EXERCISE GOAL ▸
Write out only the lines from the start of the entries up to and including the line with "1.373511557 16.81165736 1.485809273e-21"; please skip the pictures.

DATA FOR THIS TASK ▸
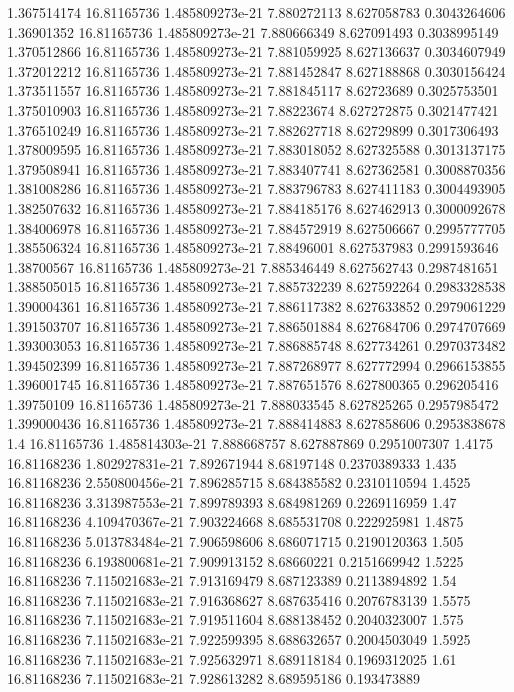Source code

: {1.367514174 16.81165736 1.485809273e-21 7.880272113 8.627058783 0.3043264606
1.36901352 16.81165736 1.485809273e-21 7.880666349 8.627091493 0.3038995149
1.370512866 16.81165736 1.485809273e-21 7.881059925 8.627136637 0.3034607949
1.372012212 16.81165736 1.485809273e-21 7.881452847 8.627188868 0.3030156424
1.373511557 16.81165736 1.485809273e-21 7.881845117 8.62723689 0.3025753501
1.375010903 16.81165736 1.485809273e-21 7.88223674 8.627272875 0.3021477421
1.376510249 16.81165736 1.485809273e-21 7.882627718 8.62729899 0.3017306493
1.378009595 16.81165736 1.485809273e-21 7.883018052 8.627325588 0.3013137175
1.379508941 16.81165736 1.485809273e-21 7.883407741 8.627362581 0.3008870356
1.381008286 16.81165736 1.485809273e-21 7.883796783 8.627411183 0.3004493905
1.382507632 16.81165736 1.485809273e-21 7.884185176 8.627462913 0.3000092678
1.384006978 16.81165736 1.485809273e-21 7.884572919 8.627506667 0.2995777705
1.385506324 16.81165736 1.485809273e-21 7.88496001 8.627537983 0.2991593646
1.38700567 16.81165736 1.485809273e-21 7.885346449 8.627562743 0.2987481651
1.388505015 16.81165736 1.485809273e-21 7.885732239 8.627592264 0.2983328538
1.390004361 16.81165736 1.485809273e-21 7.886117382 8.627633852 0.2979061229
1.391503707 16.81165736 1.485809273e-21 7.886501884 8.627684706 0.2974707669
1.393003053 16.81165736 1.485809273e-21 7.886885748 8.627734261 0.2970373482
1.394502399 16.81165736 1.485809273e-21 7.887268977 8.627772994 0.2966153855
1.396001745 16.81165736 1.485809273e-21 7.887651576 8.627800365 0.296205416
1.39750109 16.81165736 1.485809273e-21 7.888033545 8.627825265 0.2957985472
1.399000436 16.81165736 1.485809273e-21 7.888414883 8.627858606 0.2953838678
1.4 16.81165736 1.485814303e-21 7.888668757 8.627887869 0.2951007307
1.4175 16.81168236 1.802927831e-21 7.892671944 8.68197148 0.2370389333
1.435 16.81168236 2.550800456e-21 7.896285715 8.684385582 0.2310110594
1.4525 16.81168236 3.313987553e-21 7.899789393 8.684981269 0.2269116959
1.47 16.81168236 4.109470367e-21 7.903224668 8.685531708 0.222925981
1.4875 16.81168236 5.013783484e-21 7.906598606 8.686071715 0.2190120363
1.505 16.81168236 6.193800681e-21 7.909913152 8.68660221 0.2151669942
1.5225 16.81168236 7.115021683e-21 7.913169479 8.687123389 0.2113894892
1.54 16.81168236 7.115021683e-21 7.916368627 8.687635416 0.2076783139
1.5575 16.81168236 7.115021683e-21 7.919511604 8.688138452 0.2040323007
1.575 16.81168236 7.115021683e-21 7.922599395 8.688632657 0.2004503049
1.5925 16.81168236 7.115021683e-21 7.925632971 8.689118184 0.1969312025
1.61 16.81168236 7.115021683e-21 7.928613282 8.689595186 0.193473889
}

RESULT OF THE EXERCISE ▸
Source code

: {1.367514174 16.81165736 1.485809273e-21 7.880272113 8.627058783 0.3043264606
1.36901352 16.81165736 1.485809273e-21 7.880666349 8.627091493 0.3038995149
1.370512866 16.81165736 1.485809273e-21 7.881059925 8.627136637 0.3034607949
1.372012212 16.81165736 1.485809273e-21 7.881452847 8.627188868 0.3030156424
1.373511557 16.81165736 1.485809273e-21 7.881845117 8.62723689 0.3025753501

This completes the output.